Noussayba est comme ses textes, à la fois douce et intense. Ses yeux brillants et son sourire d’enfant lui donnent un air naïf qui contraste avec la dureté de ses textes. Ses grands yeux rieurs et son sourire d’enfant lui donnent un air naïf qui contraste avec la dureté de ses textes.

De Casablanca à Tanger en passant par El Jadida et Oujda, Noussayba se déplace aujourd’hui à travers le Maroc pour déclamer ses slams doux-amers sur sa vision du Maroc et de la vie en général.

De la musique classique au slam

Noussayba est née à Ksar El Kebir, une petite ville de la province de Larache. Et autant qu’elle se rappelle, la jeune femme aujourd’hui âgée de 21 ans a toujours écrit. « À la maison, on baignait dans les livres et la musique. Mon père me faisait tout le temps écouter Fairouz. Je voulais être comme elle, alors je l’imitais. Quand j’avais douze ans, j’écrivais des poèmes en arabe classique« , se rappelle la jeune artiste, en réajustant délicatement son voile. Son sourire ne la quittant jamais.

Quelques années plus tard, alors qu’elle flânait sur YouTube, elle tombe sur une vidéo de Grand Corps malade, célèbre slameur français. « J’ai adoré. Et la première chose que je me suis dite c’est: moi aussi je peux le faire!« .

Elle a alors 15 ans. La même année son père l’inscrit à l’Institut français (IF) à El Jadida où ils vivent désormais. Destin ou coïncidence, il s’avère que le centre organise des ateliers annuels de slam. La première année, Noussayba et son groupe remportent la première place du concours. Un exploit réédité l’année suivante, sauf que cette fois elle est toute seule. « Là je me suis dit: c’est parti. Je me lance vraiment, et on verra bien !« .

Très vite Noussayba est repérée. En février 2015, l’initiative « Dkhla b’ktab » l’invite pour venir animer un événement à Oujda. Ce soir-là, elle interprète l’un de ses textes « Crise d’identité« , où elle slame sa colère contre la politique, ce système « corrompu » et ses inégalités...

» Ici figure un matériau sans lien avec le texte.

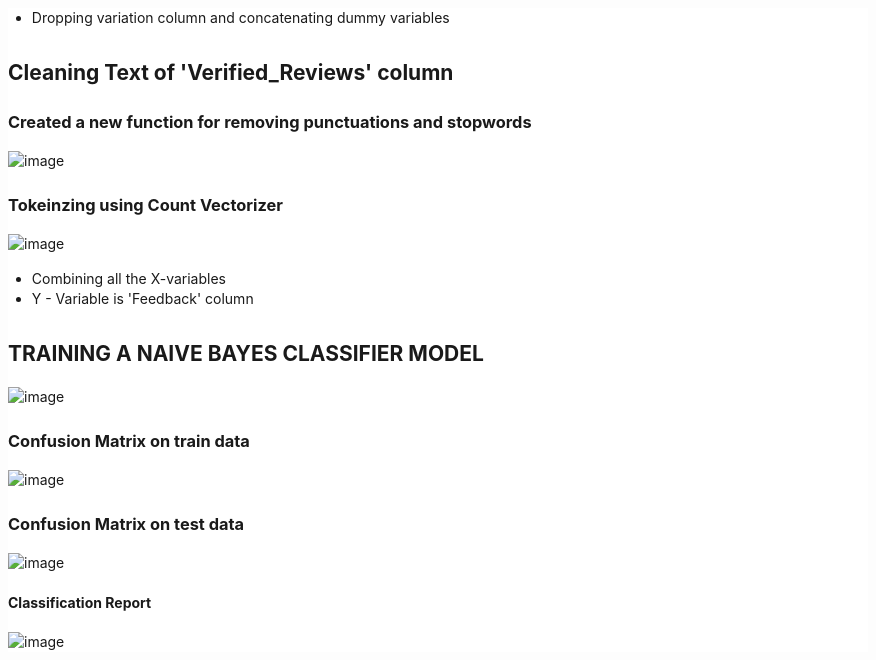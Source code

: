* Dropping variation column and concatenating dummy variables

## Cleaning Text of 'Verified_Reviews' column
### Created a new function for removing punctuations and stopwords 

<img width="788" alt="image" src="https://github.com/Aniket2k15/Customer-Reviews/assets/138878014/475bced8-ae02-4401-a0b9-4ef67fb3f66a">

### Tokeinzing using Count Vectorizer

<img width="480" alt="image" src="https://github.com/Aniket2k15/Customer-Reviews/assets/138878014/1abc54f2-38f9-46f3-95c9-c4d279ec9460">

* Combining all the X-variables
* Y - Variable is 'Feedback' column

## TRAINING A NAIVE BAYES CLASSIFIER MODEL

<img width="427" alt="image" src="https://github.com/Aniket2k15/Customer-Reviews/assets/138878014/dfeb210c-8ef5-4537-bb64-707d85fab766">

### Confusion Matrix on train data

<img width="268" alt="image" src="https://github.com/Aniket2k15/Customer-Reviews/assets/138878014/5a279042-0602-4af1-98cc-ade272501446">

### Confusion Matrix on test data

<img width="263" alt="image" src="https://github.com/Aniket2k15/Customer-Reviews/assets/138878014/a12d666e-2ed2-4f4e-9c88-8feb21ba4864">

#### Classification Report 

<img width="325" alt="image" src="https://github.com/Aniket2k15/Customer-Reviews/assets/138878014/1a4c51b0-72f3-4276-8c47-14704559659b">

Noussayba regrette d’avoir tenu ce discours qu’elle trouve aujourd’hui « très moralisateur ». « C’est ce genre de discours qui alimente la colère. Colère dont on n’a pas besoin aujourd’hui au Maroc. Je ne veux plus, à travers mes textes, faire la liste des problèmes de ce pays. Tout le monde les connaît déjà. Je veux offrir des possibilités. Je veux que quand les gens écoutent mon texte ils se sentent apaisés, pas en colère« , confie la jeune femme.

Quoi qu’il en soit, la vidéo fait son effet. À ce jour, la prestation postée par l’association après l’événement a été vue plus de 12.000 fois sur YouTube. « Pleins de gens se sont mis à m’écrire pour me féliciter. Je recevais plein de notifications sur les réseaux sociaux. Je n’ai aucune confiance en moi. Je n’aurais jamais osé poster une première vidéo de mes prestations. Heureusement, quelqu’un l’a fait pour moi », s’amuse Noussayba, d’un rire clair.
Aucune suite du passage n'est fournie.